Central processing unit (CPU) architectures with out-of-order instruction scheduling use, among other data, static instruction-timing information to create good schedules. The work reported in this paper describes the result of augmenting out-of-order instruction scheduling with dynamic timing information derived during execution. Simulations show the new architecture demonstrates a favorable balance between performance loss resulting from more-constrained schedules and the simpler and more power-efficient scheduling mechanisms.
Dynamic instruction-timing information is captured for load instructions within loop iterations; other instructions are scheduled with static timing information. Instruction issue is done via priority queue ordered by expected ready time. The simplicity of the mechanisms implementing these functions provides the benefit; for example, complex resource-scheduling schemes can be replaced by assigning queues to resources. The cost comes from, among other sources, inaccuracies in applying intra-iteration timing information across iterations; experiments with Standard Performance Evaluation Corporation (SPEC) benchmarks show timing information has roughly 90 percent consistency between successive iterations.

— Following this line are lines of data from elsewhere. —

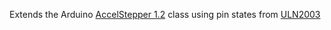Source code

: Extends the Arduino [AccelStepper 1.2](http://www.airspayce.com/mikem/arduino/AccelStepper/) class using pin states from [ULN2003](http://www.geeetech.com/wiki/index.php/Stepper_Motor_5V_4-Phase_5-Wire_%26_ULN2003_Driver_Board_for_Arduino)

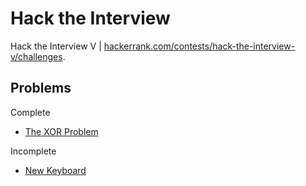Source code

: # Hack the Interview
Hack the Interview V | [hackerrank.com/contests/hack-the-interview-v/challenges](https://www.hackerrank.com/contests/hack-the-interview-v/challenges).


## Problems
Complete
- [The XOR Problem](https://www.hackerrank.com/contests/hack-the-interview-v/challenges/the-xor-problem)

Incomplete
- [New Keyboard](https://www.hackerrank.com/contests/hack-the-interview-v/challenges/strange-keyboard-1)
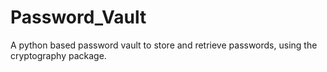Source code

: # Password_Vault
A python based password vault to store and retrieve passwords, using the cryptography package. 
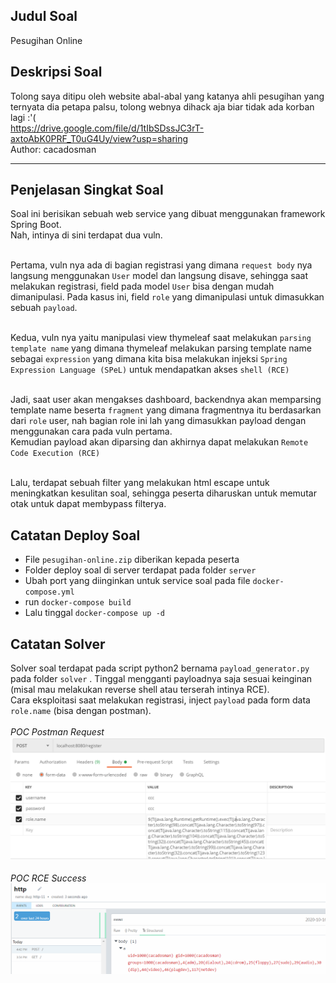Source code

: ## Judul Soal
Pesugihan Online

## Deskripsi Soal
Tolong saya ditipu oleh website abal-abal yang katanya ahli pesugihan yang ternyata dia petapa palsu, tolong webnya dihack aja biar tidak ada korban lagi :'( <br>
https://drive.google.com/file/d/1tIbSDssJC3rT-axtoAbK0PRF_T0uG4Uy/view?usp=sharing
<br>
Author: cacadosman

---

## Penjelasan Singkat Soal
Soal ini berisikan sebuah web service yang dibuat menggunakan framework Spring Boot. <br>
Nah, intinya di sini terdapat dua vuln. <br><br>

Pertama, vuln nya ada di bagian registrasi yang dimana `request body` nya langsung menggunakan `User` model dan langsung disave,
sehingga saat melakukan registrasi, field pada model `User` bisa dengan mudah dimanipulasi. Pada kasus ini, field `role` yang dimanipulasi untuk dimasukkan sebuah `payload`.<br><br>

Kedua, vuln nya yaitu manipulasi view thymeleaf saat melakukan `parsing template name` yang dimana thymeleaf melakukan
parsing template name sebagai `expression` yang dimana kita bisa melakukan injeksi `Spring Expression Language (SPeL)` untuk 
mendapatkan akses `shell (RCE)`<br><br>

Jadi, saat user akan mengakses dashboard, backendnya akan memparsing template name beserta `fragment` yang dimana fragmentnya itu berdasarkan dari `role` user, nah bagian role ini lah yang dimasukkan payload dengan menggunakan cara pada vuln pertama.<br>
Kemudian payload akan diparsing dan akhirnya dapat melakukan `Remote Code Execution (RCE)`
<br><br>

Lalu, terdapat sebuah filter yang melakukan html escape untuk meningkatkan kesulitan soal, sehingga peserta diharuskan 
untuk memutar otak untuk dapat membypass filterya.<br>

## Catatan Deploy Soal
- File `pesugihan-online.zip` diberikan kepada peserta
- Folder deploy soal di server terdapat pada folder `server`
- Ubah port yang diinginkan untuk service soal pada file `docker-compose.yml`
- run `docker-compose build`
- Lalu tinggal `docker-compose up -d`

## Catatan Solver
Solver soal terdapat pada script python2 bernama `payload_generator.py` pada folder `solver` . Tinggal mengganti payloadnya saja sesuai keinginan (misal mau melakukan reverse shell atau terserah intinya RCE).<br>
Cara eksploitasi saat melakukan registrasi, inject `payload` pada form data `role.name` (bisa dengan postman). <br>
<br>
*POC Postman Request*
![POC1](poc1.PNG)
<br><br>
*POC RCE Success*
![POC2](poc2.PNG)
<br>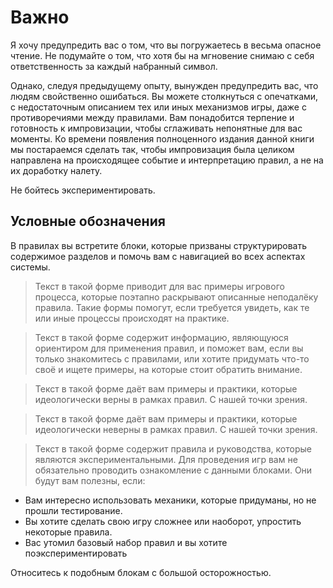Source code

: # Важно

Я хочу предупредить вас о том, что вы погружаетесь в весьма опасное чтение. Не подумайте о том, что хотя бы на мгновение снимаю с себя ответственность за каждый набранный символ.

Однако, следуя предыдущему опыту, вынужден предупредить вас, что людям свойственно ошибаться. Вы можете столкнуться с опечатками, с недостаточным описанием тех или иных механизмов игры, даже с противоречиями между правилами. Вам понадобится терпение и готовность к импровизации, чтобы сглаживать непонятные для вас моменты. Ко времени появления полноценного издания данной книги мы постараемся сделать так, чтобы импровизация была целиком направлена на происходящее событие и интерпретацию правил, а не на их доработку налету.

Не бойтесь экспериментировать.

## Условные обозначения

В правилах вы встретите блоки, которые призваны структурировать содержимое разделов и помочь вам с навигацией во всех аспектах системы.

> Текст в такой форме приводит для вас примеры игрового процесса, которые поэтапно раскрывают описанные неподалёку правила. Такие формы помогут, если требуется увидеть, как те или иные процессы происходят на практике.
> 

> Текст в такой форме содержит информацию, являющуюся ориентиром для применения правил, и поможет вам, если вы только знакомитесь с правилами, или хотите придумать что-то своё и ищете примеры, на которые стоит обратить внимание.
> 

> Текст в такой форме даёт вам примеры и практики, которые идеологически верны в рамках правил. С нашей точки зрения.
> 

> Текст в такой форме даёт вам примеры и практики, которые идеологически неверны в рамках правил. С нашей точки зрения.
> 

> Текст в такой форме содержит правила и руководства, которые являются экспериментальными. Для проведения игр вам не обязательно проводить ознакомление с данными блоками. Они будут вам полезны, если:

* Вам интересно использовать механики, которые придуманы, но не прошли тестирование.
* Вы хотите сделать свою игру сложнее или наоборот, упростить некоторые правила.
* Вас утомил базовый набор правил и вы хотите поэкспериментировать
> 

Относитесь к подобным блокам с большой осторожностью.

Simulations show the results of incorporating dynamic timing information in out-of-order instruction scheduling. When compared to baseline out-of-order schedules, schedules using dynamic timings show a roughly 13 percent drop-off in performance. On the other side, power consumption drops by roughly 20 percent, and chip area is reduced by roughly 15 percent. More detailed simulations pick apart the various components on both sides of the tradeoff.
The writing is clear, and the details are laid out effectively. The numbers, however, are a little difficult to trace through the explanations, although the general points come through. The bibliography is fine, although for some reason there are no references to scheduling algorithms for drum memory.